• Aim of the exercise: A single number is the answer: the count of lines below that contain "lang".

• Records for this exercise:
+-------+

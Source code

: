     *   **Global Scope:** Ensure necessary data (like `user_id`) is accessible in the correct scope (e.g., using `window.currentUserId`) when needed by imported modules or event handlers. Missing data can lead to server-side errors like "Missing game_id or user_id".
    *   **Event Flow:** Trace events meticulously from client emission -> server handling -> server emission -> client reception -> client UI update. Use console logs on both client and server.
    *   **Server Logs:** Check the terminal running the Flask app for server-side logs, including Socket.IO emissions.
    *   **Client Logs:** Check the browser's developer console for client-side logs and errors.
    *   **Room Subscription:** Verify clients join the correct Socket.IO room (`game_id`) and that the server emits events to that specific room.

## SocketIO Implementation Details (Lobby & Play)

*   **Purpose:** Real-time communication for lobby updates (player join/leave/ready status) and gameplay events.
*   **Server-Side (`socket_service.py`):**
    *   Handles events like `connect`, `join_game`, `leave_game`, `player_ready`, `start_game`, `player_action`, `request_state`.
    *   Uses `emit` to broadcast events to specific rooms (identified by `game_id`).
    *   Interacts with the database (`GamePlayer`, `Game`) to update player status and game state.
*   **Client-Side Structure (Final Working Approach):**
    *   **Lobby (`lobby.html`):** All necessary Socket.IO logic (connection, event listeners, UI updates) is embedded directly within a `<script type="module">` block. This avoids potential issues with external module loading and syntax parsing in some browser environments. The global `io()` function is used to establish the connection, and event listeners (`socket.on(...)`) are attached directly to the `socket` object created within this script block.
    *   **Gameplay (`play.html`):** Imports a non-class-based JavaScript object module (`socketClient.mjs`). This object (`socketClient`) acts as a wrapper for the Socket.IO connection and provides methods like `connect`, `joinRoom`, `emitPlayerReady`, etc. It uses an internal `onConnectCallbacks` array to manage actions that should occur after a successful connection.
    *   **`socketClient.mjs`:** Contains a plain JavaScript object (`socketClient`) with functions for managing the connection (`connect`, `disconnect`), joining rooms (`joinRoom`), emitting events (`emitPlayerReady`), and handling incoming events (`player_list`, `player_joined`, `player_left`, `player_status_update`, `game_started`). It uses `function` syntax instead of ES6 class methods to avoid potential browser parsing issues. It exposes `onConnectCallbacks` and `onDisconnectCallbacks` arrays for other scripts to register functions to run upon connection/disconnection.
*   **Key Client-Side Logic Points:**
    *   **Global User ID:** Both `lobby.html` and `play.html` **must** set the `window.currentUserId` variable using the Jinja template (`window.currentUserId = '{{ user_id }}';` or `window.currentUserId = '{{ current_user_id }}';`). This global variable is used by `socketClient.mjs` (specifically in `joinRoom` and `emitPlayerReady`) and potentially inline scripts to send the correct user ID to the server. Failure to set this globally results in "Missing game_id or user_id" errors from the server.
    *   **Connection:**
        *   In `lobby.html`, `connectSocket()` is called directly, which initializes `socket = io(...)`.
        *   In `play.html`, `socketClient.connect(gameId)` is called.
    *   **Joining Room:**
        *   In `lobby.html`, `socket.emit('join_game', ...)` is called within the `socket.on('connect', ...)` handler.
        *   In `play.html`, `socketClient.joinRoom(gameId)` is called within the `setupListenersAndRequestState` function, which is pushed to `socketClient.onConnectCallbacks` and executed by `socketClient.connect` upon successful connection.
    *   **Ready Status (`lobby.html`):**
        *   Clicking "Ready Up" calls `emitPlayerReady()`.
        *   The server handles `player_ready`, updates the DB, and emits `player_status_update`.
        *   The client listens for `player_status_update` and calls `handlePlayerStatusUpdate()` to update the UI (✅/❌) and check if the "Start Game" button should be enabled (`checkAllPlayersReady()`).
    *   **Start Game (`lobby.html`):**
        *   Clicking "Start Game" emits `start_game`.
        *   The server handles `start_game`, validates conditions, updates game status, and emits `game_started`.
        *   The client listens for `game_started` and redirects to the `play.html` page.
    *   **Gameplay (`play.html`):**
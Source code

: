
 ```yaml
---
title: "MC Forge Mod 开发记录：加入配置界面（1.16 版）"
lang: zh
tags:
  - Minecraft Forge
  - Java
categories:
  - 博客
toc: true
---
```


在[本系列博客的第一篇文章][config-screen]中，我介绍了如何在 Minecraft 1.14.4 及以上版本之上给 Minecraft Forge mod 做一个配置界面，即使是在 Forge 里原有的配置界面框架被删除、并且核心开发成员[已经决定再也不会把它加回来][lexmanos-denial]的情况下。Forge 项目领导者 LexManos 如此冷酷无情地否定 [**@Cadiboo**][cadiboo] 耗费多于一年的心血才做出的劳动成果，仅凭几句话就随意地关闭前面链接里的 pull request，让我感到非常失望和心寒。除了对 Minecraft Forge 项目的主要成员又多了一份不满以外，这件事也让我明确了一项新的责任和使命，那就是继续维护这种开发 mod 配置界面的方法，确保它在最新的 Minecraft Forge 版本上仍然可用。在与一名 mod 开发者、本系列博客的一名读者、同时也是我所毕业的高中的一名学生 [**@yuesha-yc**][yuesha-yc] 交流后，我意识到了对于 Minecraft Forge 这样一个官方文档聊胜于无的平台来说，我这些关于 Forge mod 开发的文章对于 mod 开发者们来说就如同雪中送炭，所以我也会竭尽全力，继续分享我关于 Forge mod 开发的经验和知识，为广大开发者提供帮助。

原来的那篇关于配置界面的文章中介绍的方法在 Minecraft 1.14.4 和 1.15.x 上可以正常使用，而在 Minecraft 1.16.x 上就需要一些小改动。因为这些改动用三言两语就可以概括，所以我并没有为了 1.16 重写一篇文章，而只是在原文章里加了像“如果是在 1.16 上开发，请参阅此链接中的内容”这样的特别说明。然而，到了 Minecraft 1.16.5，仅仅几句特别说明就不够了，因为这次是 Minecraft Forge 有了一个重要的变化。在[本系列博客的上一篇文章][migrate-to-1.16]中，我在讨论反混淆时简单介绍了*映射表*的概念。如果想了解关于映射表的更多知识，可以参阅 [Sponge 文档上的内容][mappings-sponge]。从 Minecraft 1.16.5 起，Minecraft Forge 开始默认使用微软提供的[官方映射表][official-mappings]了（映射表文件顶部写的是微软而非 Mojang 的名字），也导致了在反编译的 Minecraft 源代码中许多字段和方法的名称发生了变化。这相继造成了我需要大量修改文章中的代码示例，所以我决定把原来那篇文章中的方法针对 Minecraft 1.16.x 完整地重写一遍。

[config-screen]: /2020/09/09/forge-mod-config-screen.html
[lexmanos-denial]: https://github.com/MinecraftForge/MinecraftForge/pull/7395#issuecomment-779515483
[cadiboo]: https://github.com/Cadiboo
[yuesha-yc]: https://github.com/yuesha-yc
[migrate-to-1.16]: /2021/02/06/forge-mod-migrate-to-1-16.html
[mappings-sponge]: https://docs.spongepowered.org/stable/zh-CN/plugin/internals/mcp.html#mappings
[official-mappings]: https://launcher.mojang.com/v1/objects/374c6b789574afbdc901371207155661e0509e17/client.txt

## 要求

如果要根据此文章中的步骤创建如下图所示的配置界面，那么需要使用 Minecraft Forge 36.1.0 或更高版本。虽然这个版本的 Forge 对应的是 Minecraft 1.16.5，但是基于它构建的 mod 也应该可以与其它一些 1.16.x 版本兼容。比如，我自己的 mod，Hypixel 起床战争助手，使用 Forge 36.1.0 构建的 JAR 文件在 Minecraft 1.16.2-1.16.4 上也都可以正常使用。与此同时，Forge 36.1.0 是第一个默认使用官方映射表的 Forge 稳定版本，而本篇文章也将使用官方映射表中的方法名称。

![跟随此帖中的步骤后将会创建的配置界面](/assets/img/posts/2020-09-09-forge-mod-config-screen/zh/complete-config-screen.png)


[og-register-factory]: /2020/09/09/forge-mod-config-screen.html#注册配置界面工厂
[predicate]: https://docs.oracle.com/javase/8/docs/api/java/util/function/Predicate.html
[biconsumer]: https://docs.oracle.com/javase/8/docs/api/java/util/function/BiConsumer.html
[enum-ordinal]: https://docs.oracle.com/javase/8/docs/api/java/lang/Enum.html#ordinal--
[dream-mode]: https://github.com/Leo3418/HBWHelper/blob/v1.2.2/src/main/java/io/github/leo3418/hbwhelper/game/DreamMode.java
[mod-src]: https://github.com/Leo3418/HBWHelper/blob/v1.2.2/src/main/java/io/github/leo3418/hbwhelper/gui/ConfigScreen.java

+-------+

• Response: 2